### [Extracted entries]
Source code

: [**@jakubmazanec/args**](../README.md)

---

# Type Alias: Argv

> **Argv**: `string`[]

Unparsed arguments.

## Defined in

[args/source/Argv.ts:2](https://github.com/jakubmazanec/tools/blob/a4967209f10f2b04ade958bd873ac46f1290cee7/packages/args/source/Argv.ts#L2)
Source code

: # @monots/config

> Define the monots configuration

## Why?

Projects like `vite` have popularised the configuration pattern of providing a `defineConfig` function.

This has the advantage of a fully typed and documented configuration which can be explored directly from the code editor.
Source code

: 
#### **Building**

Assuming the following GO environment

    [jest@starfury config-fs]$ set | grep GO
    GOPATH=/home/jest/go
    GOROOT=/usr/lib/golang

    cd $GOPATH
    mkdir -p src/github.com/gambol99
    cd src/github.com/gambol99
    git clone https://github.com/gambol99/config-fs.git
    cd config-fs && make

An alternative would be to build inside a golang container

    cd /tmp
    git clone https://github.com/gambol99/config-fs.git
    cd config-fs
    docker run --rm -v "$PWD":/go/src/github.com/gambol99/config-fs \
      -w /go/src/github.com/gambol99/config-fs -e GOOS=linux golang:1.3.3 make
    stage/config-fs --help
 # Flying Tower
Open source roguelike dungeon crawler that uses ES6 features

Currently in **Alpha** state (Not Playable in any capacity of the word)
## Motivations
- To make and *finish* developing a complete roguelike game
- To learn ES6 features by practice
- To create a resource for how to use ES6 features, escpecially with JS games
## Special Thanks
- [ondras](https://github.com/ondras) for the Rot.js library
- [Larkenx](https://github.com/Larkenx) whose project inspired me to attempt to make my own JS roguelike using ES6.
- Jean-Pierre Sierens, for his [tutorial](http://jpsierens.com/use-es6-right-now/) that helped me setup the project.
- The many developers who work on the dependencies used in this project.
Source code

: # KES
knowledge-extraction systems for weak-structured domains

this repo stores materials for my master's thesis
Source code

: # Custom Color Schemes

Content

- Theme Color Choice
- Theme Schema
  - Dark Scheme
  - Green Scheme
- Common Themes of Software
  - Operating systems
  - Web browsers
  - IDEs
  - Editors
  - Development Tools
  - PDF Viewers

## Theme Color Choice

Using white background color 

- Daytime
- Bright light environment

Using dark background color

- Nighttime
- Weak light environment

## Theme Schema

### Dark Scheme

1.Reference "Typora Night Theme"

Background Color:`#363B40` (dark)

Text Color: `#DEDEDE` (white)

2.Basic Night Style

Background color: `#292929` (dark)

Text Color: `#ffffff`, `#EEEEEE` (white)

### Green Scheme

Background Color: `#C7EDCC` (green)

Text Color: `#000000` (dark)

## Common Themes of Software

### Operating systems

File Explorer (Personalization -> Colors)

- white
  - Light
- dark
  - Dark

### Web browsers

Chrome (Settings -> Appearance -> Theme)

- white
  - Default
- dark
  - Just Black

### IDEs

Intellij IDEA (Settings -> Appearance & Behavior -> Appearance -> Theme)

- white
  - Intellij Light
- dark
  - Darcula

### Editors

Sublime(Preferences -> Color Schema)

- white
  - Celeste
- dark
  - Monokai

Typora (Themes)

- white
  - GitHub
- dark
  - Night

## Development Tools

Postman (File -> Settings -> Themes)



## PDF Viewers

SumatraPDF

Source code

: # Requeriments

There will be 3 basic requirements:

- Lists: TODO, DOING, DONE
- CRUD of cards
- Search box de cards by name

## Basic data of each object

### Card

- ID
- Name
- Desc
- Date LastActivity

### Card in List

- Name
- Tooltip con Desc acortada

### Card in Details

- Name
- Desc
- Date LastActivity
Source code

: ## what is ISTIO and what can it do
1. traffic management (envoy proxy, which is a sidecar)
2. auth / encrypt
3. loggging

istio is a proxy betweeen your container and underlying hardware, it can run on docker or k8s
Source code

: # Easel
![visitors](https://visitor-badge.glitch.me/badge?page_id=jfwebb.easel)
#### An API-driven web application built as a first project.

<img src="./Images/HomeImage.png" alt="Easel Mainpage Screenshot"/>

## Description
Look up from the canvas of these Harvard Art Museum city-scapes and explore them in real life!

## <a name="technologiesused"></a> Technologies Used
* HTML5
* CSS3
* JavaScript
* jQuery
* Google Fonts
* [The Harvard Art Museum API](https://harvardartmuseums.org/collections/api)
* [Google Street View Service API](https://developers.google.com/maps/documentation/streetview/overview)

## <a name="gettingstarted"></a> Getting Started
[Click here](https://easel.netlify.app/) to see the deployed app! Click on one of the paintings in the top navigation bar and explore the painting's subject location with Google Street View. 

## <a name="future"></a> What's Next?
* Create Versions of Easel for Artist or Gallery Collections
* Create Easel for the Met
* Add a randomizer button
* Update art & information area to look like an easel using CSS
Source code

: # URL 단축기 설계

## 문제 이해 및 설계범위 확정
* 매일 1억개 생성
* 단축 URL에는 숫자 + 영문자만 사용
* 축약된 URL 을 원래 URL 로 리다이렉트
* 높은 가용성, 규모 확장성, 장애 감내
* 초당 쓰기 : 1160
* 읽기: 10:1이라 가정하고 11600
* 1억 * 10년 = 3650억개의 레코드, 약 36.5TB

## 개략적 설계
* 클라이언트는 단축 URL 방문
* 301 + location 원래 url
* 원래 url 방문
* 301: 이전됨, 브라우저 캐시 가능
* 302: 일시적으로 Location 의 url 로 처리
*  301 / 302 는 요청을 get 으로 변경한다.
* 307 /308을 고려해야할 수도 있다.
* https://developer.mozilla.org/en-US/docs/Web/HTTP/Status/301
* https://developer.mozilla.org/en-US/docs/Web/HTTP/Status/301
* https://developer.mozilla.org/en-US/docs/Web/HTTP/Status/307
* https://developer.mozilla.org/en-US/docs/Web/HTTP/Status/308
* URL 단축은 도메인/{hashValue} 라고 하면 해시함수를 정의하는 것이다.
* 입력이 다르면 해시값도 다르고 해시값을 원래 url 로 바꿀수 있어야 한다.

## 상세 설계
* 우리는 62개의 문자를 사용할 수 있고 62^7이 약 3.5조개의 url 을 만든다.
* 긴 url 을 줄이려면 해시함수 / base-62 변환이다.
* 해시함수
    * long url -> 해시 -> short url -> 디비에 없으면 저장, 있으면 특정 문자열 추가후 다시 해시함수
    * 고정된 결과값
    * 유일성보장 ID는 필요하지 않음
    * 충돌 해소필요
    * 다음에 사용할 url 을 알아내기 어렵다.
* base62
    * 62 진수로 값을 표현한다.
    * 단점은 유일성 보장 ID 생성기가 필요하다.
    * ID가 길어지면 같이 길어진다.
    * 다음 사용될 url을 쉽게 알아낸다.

### [Work order]
Filter the records for the word "jest" and show every line that has it.

### [Result below]
    [jest@starfury config-fs]$ set | grep GO
    GOPATH=/home/jest/go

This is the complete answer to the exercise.